Wyznawcy potwora muszą jeszcze poczekać na pełne uzasadnienie tej decyzji na piśmie. Twierdzą, że decyzja jest wynikiem oceny ministerstwa oraz ekspertyzy, z której ma wynikać pastafarianie naprawdę nie wierzą w zasady przedstawianej religii, a ich działania mają wyłącznie charakter żartu. W związku z tym na ich stronie pojawiło się oświadczenie, w którym możemy m.in. przeczytać:
„Nie wiemy, jakie są Wasze odczucia, ale według nas taka decyzja jest w łagodnych słowach skandaliczna! Raz kolejny, w Państwie Polskim, dowiedzione zostało, że prawo prawem, ale tak naprawdę liczy się opinia urzędnika, z którą się liczyć trzeba a polemizować nie ma sensu.

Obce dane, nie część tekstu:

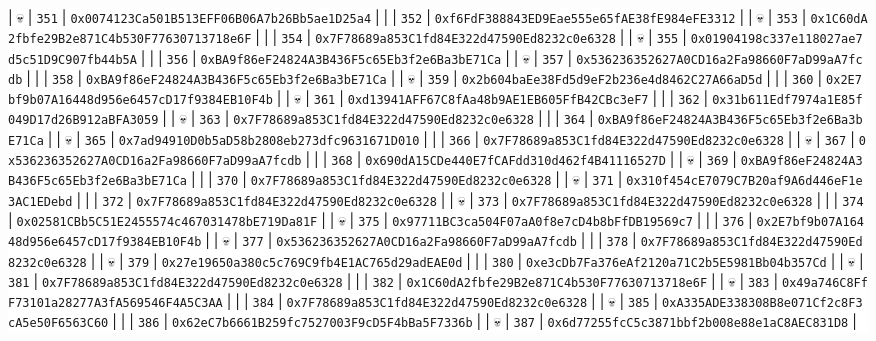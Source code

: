 | 💀 | `351` | `0x0074123Ca501B513EFF06B06A7b26Bb5ae1D25a4` |
|  | `352` | `0xf6FdF388843ED9Eae555e65fAE38fE984eFE3312` |
| 💀 | `353` | `0x1C60dA2fbfe29B2e871C4b530F77630713718e6F` |
|  | `354` | `0x7F78689a853C1fd84E322d47590Ed8232c0e6328` |
| 💀 | `355` | `0x01904198c337e118027ae7d5c51D9C907fb44b5A` |
|  | `356` | `0xBA9f86eF24824A3B436F5c65Eb3f2e6Ba3bE71Ca` |
| 💀 | `357` | `0x536236352627A0CD16a2Fa98660F7aD99aA7fcdb` |
|  | `358` | `0xBA9f86eF24824A3B436F5c65Eb3f2e6Ba3bE71Ca` |
| 💀 | `359` | `0x2b604baEe38Fd5d9eF2b236e4d8462C27A66aD5d` |
|  | `360` | `0x2E7bf9b07A16448d956e6457cD17f9384EB10F4b` |
| 💀 | `361` | `0xd13941AFF67C8fAa48b9AE1EB605FfB42CBc3eF7` |
|  | `362` | `0x31b611Edf7974a1E85f049D17d26B912aBFA3059` |
| 💀 | `363` | `0x7F78689a853C1fd84E322d47590Ed8232c0e6328` |
|  | `364` | `0xBA9f86eF24824A3B436F5c65Eb3f2e6Ba3bE71Ca` |
| 💀 | `365` | `0x7ad94910D0b5aD58b2808eb273dfc9631671D010` |
|  | `366` | `0x7F78689a853C1fd84E322d47590Ed8232c0e6328` |
| 💀 | `367` | `0x536236352627A0CD16a2Fa98660F7aD99aA7fcdb` |
|  | `368` | `0x690dA15CDe440E7fCAFdd310d462f4B41116527D` |
| 💀 | `369` | `0xBA9f86eF24824A3B436F5c65Eb3f2e6Ba3bE71Ca` |
|  | `370` | `0x7F78689a853C1fd84E322d47590Ed8232c0e6328` |
| 💀 | `371` | `0x310f454cE7079C7B20af9A6d446eF1e3AC1EDebd` |
|  | `372` | `0x7F78689a853C1fd84E322d47590Ed8232c0e6328` |
| 💀 | `373` | `0x7F78689a853C1fd84E322d47590Ed8232c0e6328` |
|  | `374` | `0x02581CBb5C51E2455574c467031478bE719Da81F` |
| 💀 | `375` | `0x97711BC3ca504F07aA0f8e7cD4b8bFfDB19569c7` |
|  | `376` | `0x2E7bf9b07A16448d956e6457cD17f9384EB10F4b` |
| 💀 | `377` | `0x536236352627A0CD16a2Fa98660F7aD99aA7fcdb` |
|  | `378` | `0x7F78689a853C1fd84E322d47590Ed8232c0e6328` |
| 💀 | `379` | `0x27e19650a380c5c769C9fb4E1AC765d29adEAE0d` |
|  | `380` | `0xe3cDb7Fa376eAf2120a71C2b5E5981Bb04b357Cd` |
| 💀 | `381` | `0x7F78689a853C1fd84E322d47590Ed8232c0e6328` |
|  | `382` | `0x1C60dA2fbfe29B2e871C4b530F77630713718e6F` |
| 💀 | `383` | `0x49a746C8FfF73101a28277A3fA569546F4A5C3AA` |
|  | `384` | `0x7F78689a853C1fd84E322d47590Ed8232c0e6328` |
| 💀 | `385` | `0xA335ADE338308B8e071Cf2c8F3cA5e50F6563C60` |
|  | `386` | `0x62eC7b6661B259fc7527003F9cD5F4bBa5F7336b` |
| 💀 | `387` | `0x6d77255fcC5c3871bbf2b008e88e1aC8AEC831D8` |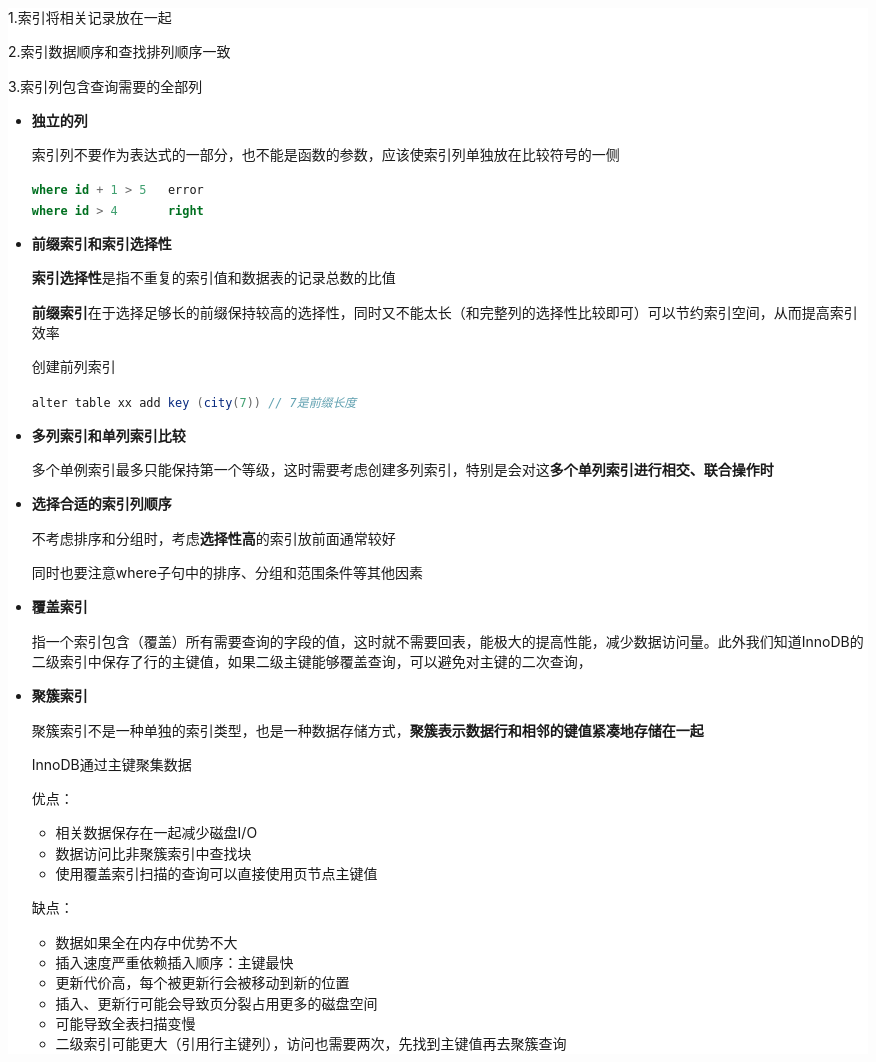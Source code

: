 1.索引将相关记录放在一起

2.索引数据顺序和查找排列顺序一致

3.索引列包含查询需要的全部列



- **独立的列**

  索引列不要作为表达式的一部分，也不能是函数的参数，应该使索引列单独放在比较符号的一侧

  ```sql
  where id + 1 > 5   error
  where id > 4       right
  ```

- **前缀索引和索引选择性**

  **索引选择性**是指不重复的索引值和数据表的记录总数的比值

  **前缀索引**在于选择足够长的前缀保持较高的选择性，同时又不能太长（和完整列的选择性比较即可）可以节约索引空间，从而提高索引效率

  创建前列索引

  ```java
  alter table xx add key (city(7)) // 7是前缀长度
  ```

- **多列索引和单列索引比较**

  多个单例索引最多只能保持第一个等级，这时需要考虑创建多列索引，特别是会对这**多个单列索引进行相交、联合操作时**

- **选择合适的索引列顺序**

  不考虑排序和分组时，考虑**选择性高**的索引放前面通常较好

  同时也要注意where子句中的排序、分组和范围条件等其他因素

- **覆盖索引**

  指一个索引包含（覆盖）所有需要查询的字段的值，这时就不需要回表，能极大的提高性能，减少数据访问量。此外我们知道InnoDB的二级索引中保存了行的主键值，如果二级主键能够覆盖查询，可以避免对主键的二次查询，

- **聚簇索引**

  聚簇索引不是一种单独的索引类型，也是一种数据存储方式，**聚簇表示数据行和相邻的键值紧凑地存储在一起**

  InnoDB通过主键聚集数据

  优点：

  - 相关数据保存在一起减少磁盘I/O
  - 数据访问比非聚簇索引中查找块
  - 使用覆盖索引扫描的查询可以直接使用页节点主键值

  缺点：

  - 数据如果全在内存中优势不大
  - 插入速度严重依赖插入顺序：主键最快
  - 更新代价高，每个被更新行会被移动到新的位置
  - 插入、更新行可能会导致页分裂占用更多的磁盘空间
  - 可能导致全表扫描变慢
  - 二级索引可能更大（引用行主键列），访问也需要两次，先找到主键值再去聚簇查询
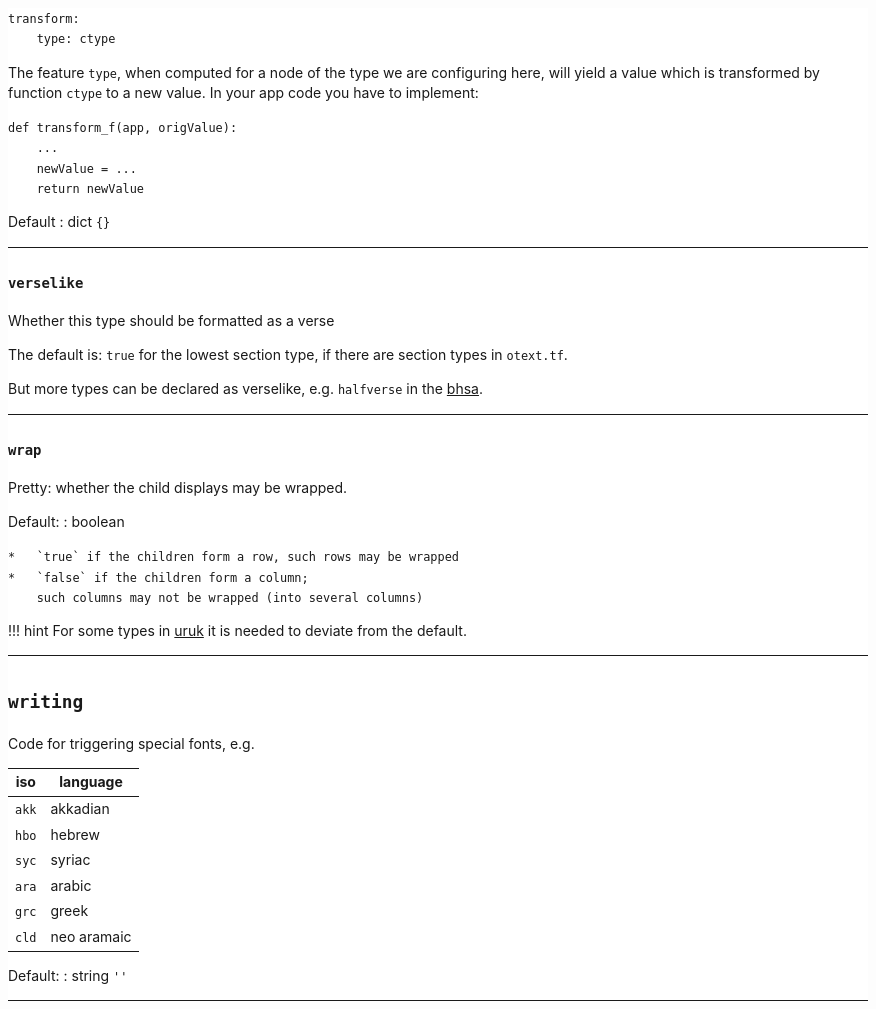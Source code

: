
 ```
transform:
    type: ctype
```

The feature `type`, when computed for a node of the type we are configuring here,
will yield a value which is transformed by function `ctype` to a new value. 
In your app code you have to implement:

```
def transform_f(app, origValue):
    ...
    newValue = ...
    return newValue
```

Default
:   dict `{}`

---

### `verselike`

Whether this type should be formatted as a verse

The default is:
`true` for the lowest section type, if there are section types in `otext.tf`.

But more types can be declared as verselike, e.g. `halfverse` in the
[bhsa](https://github.com/annotation/app-bhsa/blob/master/code/config.yaml).

---

### `wrap`

Pretty: whether the child displays may be wrapped.

Default:
:   boolean

    *   `true` if the children form a row, such rows may be wrapped
    *   `false` if the children form a column;
        such columns may not be wrapped (into several columns)

!!! hint
    For some types in
    [uruk](https://github.com/annotation/app-uruk/blob/master/code/config.yaml)
    it is needed to deviate from the default.

---

## `writing`

Code for triggering special fonts, e.g.

iso | language
--- | ---
`akk` | akkadian
`hbo` | hebrew
`syc` | syriac
`ara` | arabic
`grc` | greek
`cld` | neo aramaic

Default:
:   string `''`

---
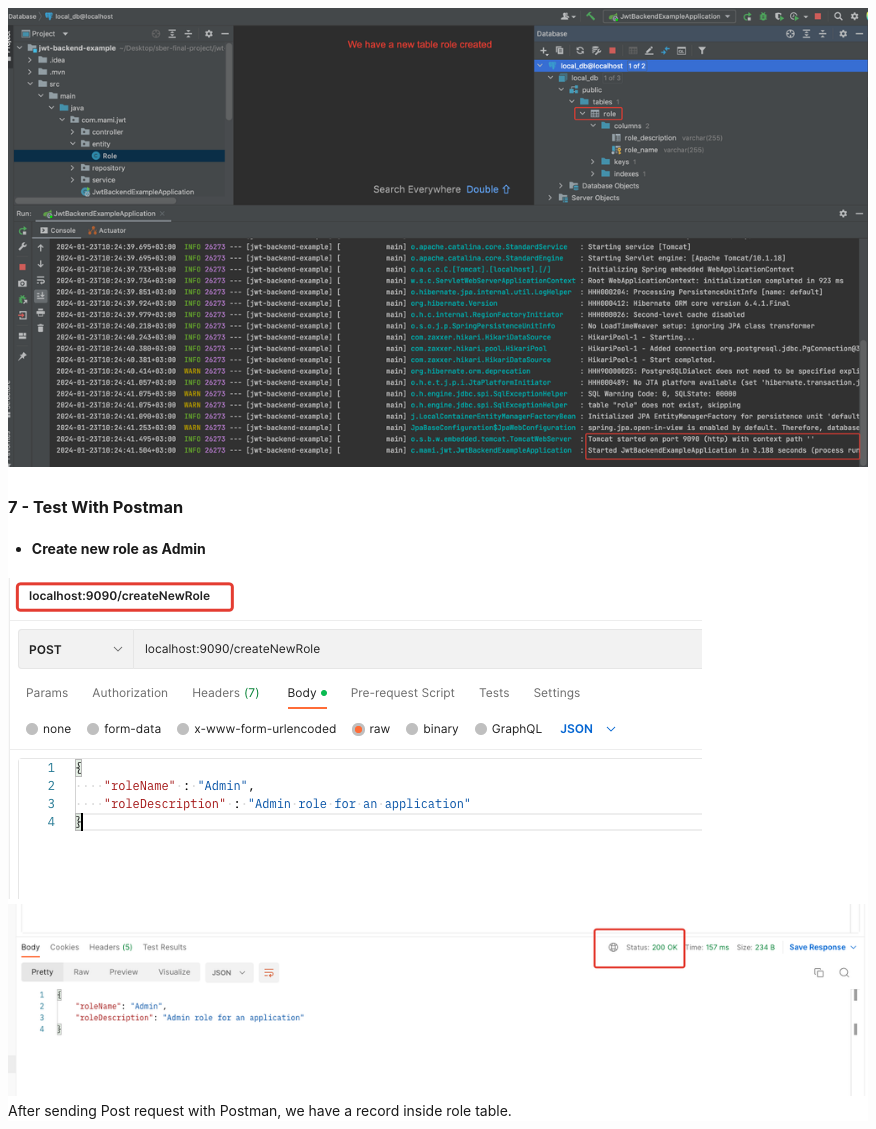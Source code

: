 ![](img/drill-postgres-after-launching-app-1.png)

### 7 - Test With Postman

 - #### Create new role as Admin<br>
![](img/postman-post-admin-role.png)
![](img/postman-response-admin-role.png)
After sending Post request with Postman, we have a record inside role table.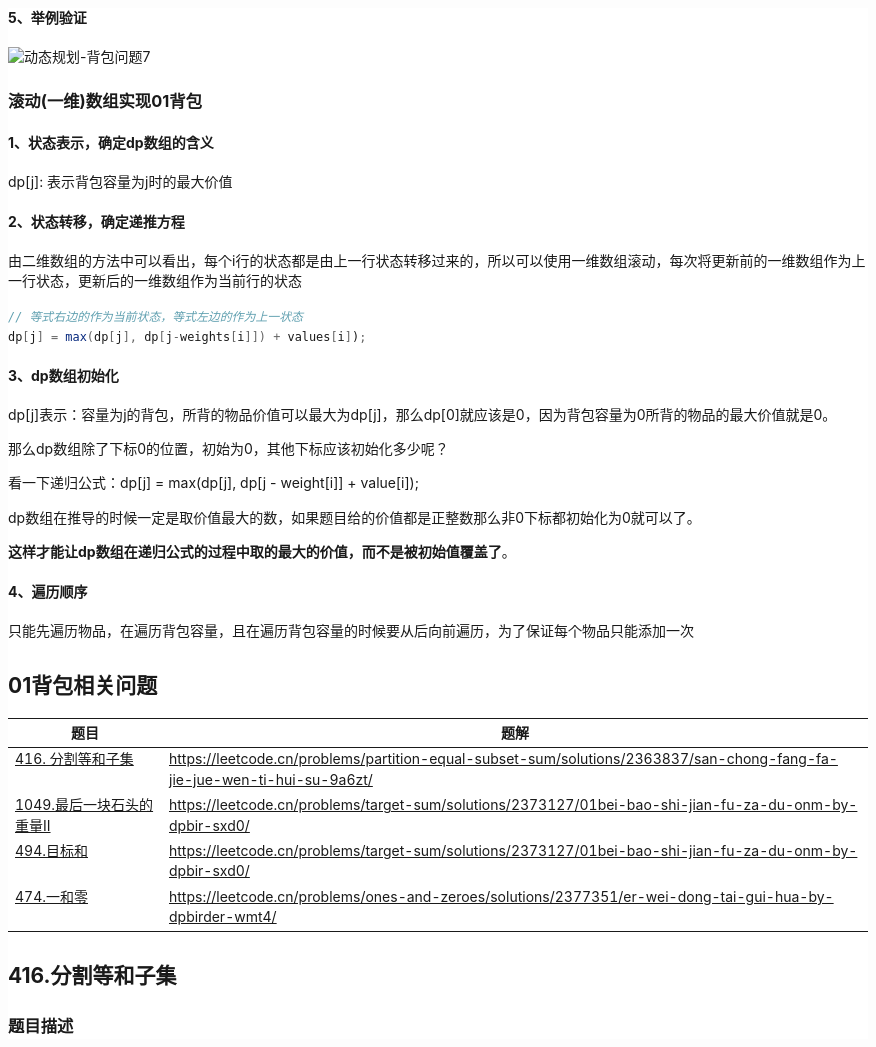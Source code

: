 #### 5、举例验证

![动态规划-背包问题7](https://code-thinking-1253855093.file.myqcloud.com/pics/20210110103109140.png)

### 滚动(一维)数组实现01背包

#### 1、状态表示，确定dp数组的含义

dp[j]: 表示背包容量为j时的最大价值

#### 2、状态转移，确定递推方程

由二维数组的方法中可以看出，每个i行的状态都是由上一行状态转移过来的，所以可以使用一维数组滚动，每次将更新前的一维数组作为上一行状态，更新后的一维数组作为当前行的状态

```java
// 等式右边的作为当前状态，等式左边的作为上一状态
dp[j] = max(dp[j], dp[j-weights[i]]) + values[i]);
```

####  3、dp数组初始化

dp[j]表示：容量为j的背包，所背的物品价值可以最大为dp[j]，那么dp[0]就应该是0，因为背包容量为0所背的物品的最大价值就是0。

那么dp数组除了下标0的位置，初始为0，其他下标应该初始化多少呢？

看一下递归公式：dp[j] = max(dp[j], dp[j - weight[i]] + value[i]);

dp数组在推导的时候一定是取价值最大的数，如果题目给的价值都是正整数那么非0下标都初始化为0就可以了。

**这样才能让dp数组在递归公式的过程中取的最大的价值，而不是被初始值覆盖了**。

#### 4、遍历顺序

只能先遍历物品，在遍历背包容量，且在遍历背包容量的时候要从后向前遍历，为了保证每个物品只能添加一次

## 01背包相关问题

| 题目                                                         | 题解                                                         |
| ------------------------------------------------------------ | ------------------------------------------------------------ |
| [416. 分割等和子集](https://leetcode.cn/problems/partition-equal-subset-sum/) | https://leetcode.cn/problems/partition-equal-subset-sum/solutions/2363837/san-chong-fang-fa-jie-jue-wen-ti-hui-su-9a6zt/ |
| [1049.最后一块石头的重量II](https://leetcode.cn/problems/last-stone-weight-ii/) | https://leetcode.cn/problems/target-sum/solutions/2373127/01bei-bao-shi-jian-fu-za-du-onm-by-dpbir-sxd0/ |
| [494.目标和](https://leetcode.cn/problems/target-sum/)       | https://leetcode.cn/problems/target-sum/solutions/2373127/01bei-bao-shi-jian-fu-za-du-onm-by-dpbir-sxd0/ |
| [474.一和零](https://leetcode.cn/problems/ones-and-zeroes/)  | https://leetcode.cn/problems/ones-and-zeroes/solutions/2377351/er-wei-dong-tai-gui-hua-by-dpbirder-wmt4/ |

## 416.分割等和子集

### 题目描述
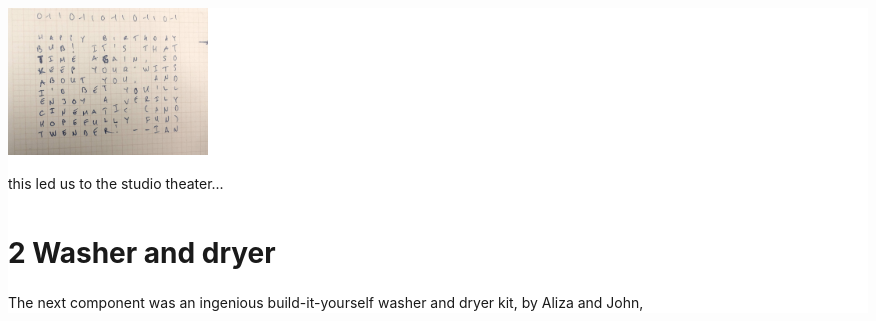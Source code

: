 <a  href="start-soln.jpg"><img src="start-soln.jpg" width="200"/></a>

this led us to the studio theater...

# 2 Washer and dryer

The next component was an ingenious build-it-yourself washer and dryer kit, by Aliza and John,

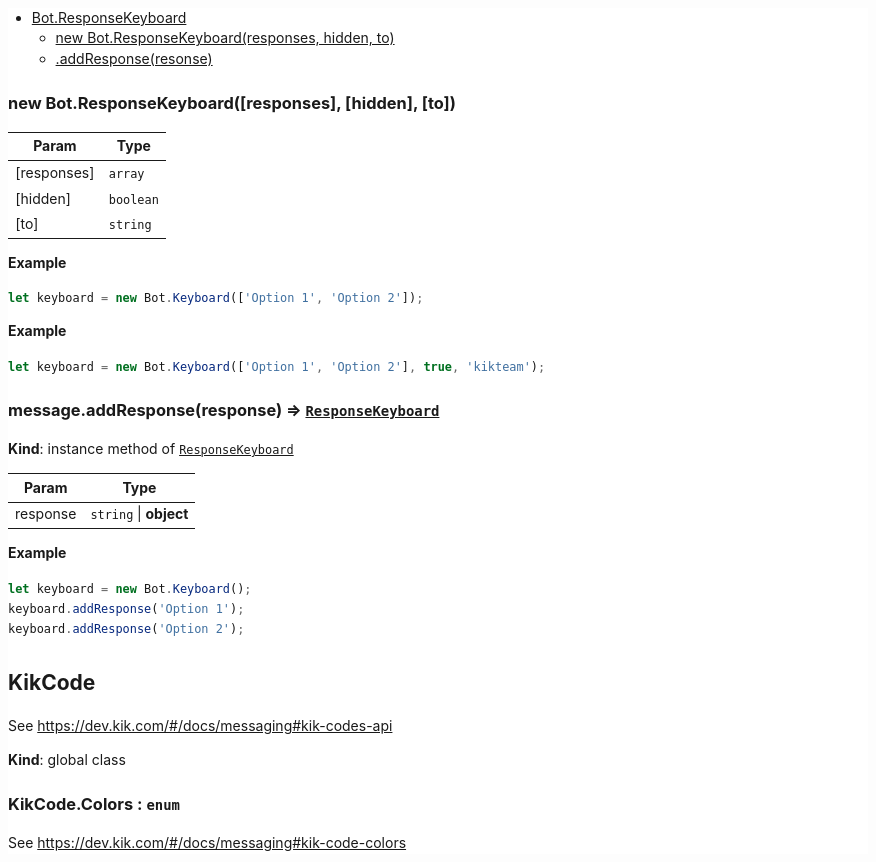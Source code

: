 * [Bot.ResponseKeyboard](#ResponseKeyboard)
    * [new Bot.ResponseKeyboard(responses, hidden, to)](#new_Bot_ResponseKeyboard)
    * [.addResponse(resonse)](#ResponseKeyboard+addResponse)

<a name="new_Bot_ResponseKeyboard"></a>

### new Bot.ResponseKeyboard([responses], [hidden], [to])

| Param | Type |
| --- | --- |
| [responses] | <code>array</code> |
| [hidden] | <code>boolean</code> |
| [to] | <code>string</code> |

**Example**  
```js
let keyboard = new Bot.Keyboard(['Option 1', 'Option 2']);
```

**Example**  
```js
let keyboard = new Bot.Keyboard(['Option 1', 'Option 2'], true, 'kikteam');
```

<a name="ResponseKeyboard+addResponse"></a>

### message.addResponse(response) ⇒ <code>[ResponseKeyboard](#ResponseKeyboard)</code>
**Kind**: instance method of <code>[ResponseKeyboard](#Message)</code>  

| Param | Type |
| --- | --- |
| response | <code>string</code> &#124; <strong>object</strong> |

**Example**  
```js
let keyboard = new Bot.Keyboard();
keyboard.addResponse('Option 1');
keyboard.addResponse('Option 2');
```

<a name="KikCode"></a>

## KikCode
See https://dev.kik.com/#/docs/messaging#kik-codes-api

**Kind**: global class  

<a name="KikCode.Colors"></a>

### KikCode.Colors : <code>enum</code>
See https://dev.kik.com/#/docs/messaging#kik-code-colors


[travis-image]: https://travis-ci.org/kikinteractive/kik-node.svg?branch=master
[travis-url]: https://travis-ci.org/kikinteractive/kik-node
[dev-kik-url]: https://dev.kik.com/
[dev-config-kik-url]: https://dev.kik.com/#/docs/messaging#configuration
[kik-url]: https://kik.com/
[coveralls-image]: https://coveralls.io/repos/github/kikinteractive/kik-node/badge.svg?branch=master
[coveralls-url]: https://coveralls.io/github/kikinteractive/kik-node?branch=master
[npm-image]: https://img.shields.io/npm/v/@kikinteractive/kik.svg?style=flat-square
[npm-url]: https://www.npmjs.org/package/@kikinteractive/kik
[stackoverflow-url]: http://stackoverflow.com/questions/tagged/kik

Nie wiemy na jakich przesłankach została podjęta taka decyzja i nie mamy zamiaru tego w tym miejscu rozstrząsać. Są do tego bardziej odpowiednie miejsca. Następnym z nich będzie Trybunał Praw Człowieka w Strasburgu, do którego złożymy skargę na dzisiejszy wyrok NSA. Tym samym, raz jeszcze międzynarodowa instytucja będzie musiała pouczać polskich oficieli na temat poszanowania demokracji, praw obywatelskich i potrzeby przestrzegania Konstytucji. Wszak Polska przewodzi w niechlubnym rankingu przegranych spraw w tejże instytucji. Najpierw jednak musimy poczekać na pisemne uzasadnienie wyroku, a następnie z pomocą naszych pełnomocników stworzymy i wyślemy skargę do Trybunału.”
Religioznawcy zgodnie klasyfikują pastafarianizm jako parodię religii. Jego początki sięgają 2005 roku kiedy w Stanach Zjednoczonych Bobby Henderson zażądał od Zarządu Edukacji stanu Kansas nauczania w szkołach, iż świat został stworzony przez Latającego Potwora Spaghetti. Do spopularyzowania tego poglądu przyczyniła się strona internetowa, gdzie obiecano 250000 dolarów temu kto udowodni, że Jezus nie był synem Latającego Potwora Spaghetti. Pastafarianizm głosi, że piraci są ludźmi świętymi – narodem wybranym, wyznawcy często noszą durszlak na głowie, świętym dniem jest każdy piątek, ponadto obchodzą święta, które są parodią świąt innych światowych religii.
Co ciekawe mają pewnego rodzaju prawne osiągnięcia jak np.:
– prawne zalegalizowanie pastafarianizmu jako związku wyznaniowego w Holandii czy Nowej Zelandii,
– w 2011 Austriak Niko Alm po sądowej batalii wyrobił prawo jazdy ze zdjęciem, na którym ma durszlak na głowie,
– w 2013 pastafarianin Lukáš Nový, uzyskał zgodę na wyrobienie tymczasowego dowodu osobistego ze zdjęciem, na którym miał durszlak na głowie. Argumentował to tym, iż jego religia wymaga, by nosił takie okrycie głowy przez cały czas, włącznie z chwilą robienia fotografii. Czeskie Ministerstwo Spraw Wewnętrznych zapowiedziało, że wydanie dowodu osobistego z takim zdjęciem nie będzie możliwe, gdyż Kościół Latającego Potwora Spaghetti nie jest w Czechach zarejestrowany,
– w roku 2014 Christopher Schaeffer złożył w Pomfret (stan New York) przysięgę służbową z durszlakiem na głowie.